§ **Work to be completed**: Tally the lines of the records that contain the string "json", then give the total and nothing more.

━━━━━━━━━━

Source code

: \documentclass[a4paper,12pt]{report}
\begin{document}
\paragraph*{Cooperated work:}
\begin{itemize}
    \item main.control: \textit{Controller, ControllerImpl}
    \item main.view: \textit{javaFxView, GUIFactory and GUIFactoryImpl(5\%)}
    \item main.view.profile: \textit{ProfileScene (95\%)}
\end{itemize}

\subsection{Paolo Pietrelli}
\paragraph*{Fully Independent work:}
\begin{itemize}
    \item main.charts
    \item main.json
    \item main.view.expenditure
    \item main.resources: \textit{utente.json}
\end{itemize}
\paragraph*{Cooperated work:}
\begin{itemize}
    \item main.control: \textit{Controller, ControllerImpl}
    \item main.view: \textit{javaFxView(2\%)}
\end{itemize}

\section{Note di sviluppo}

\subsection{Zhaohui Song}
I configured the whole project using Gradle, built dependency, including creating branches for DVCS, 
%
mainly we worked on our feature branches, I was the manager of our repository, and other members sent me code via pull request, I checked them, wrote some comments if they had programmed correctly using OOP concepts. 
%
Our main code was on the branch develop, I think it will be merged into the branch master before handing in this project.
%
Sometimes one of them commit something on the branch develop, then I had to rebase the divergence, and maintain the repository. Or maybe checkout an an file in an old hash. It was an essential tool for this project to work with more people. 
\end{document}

━━━━━━━━━━

§ **Completed task**: 2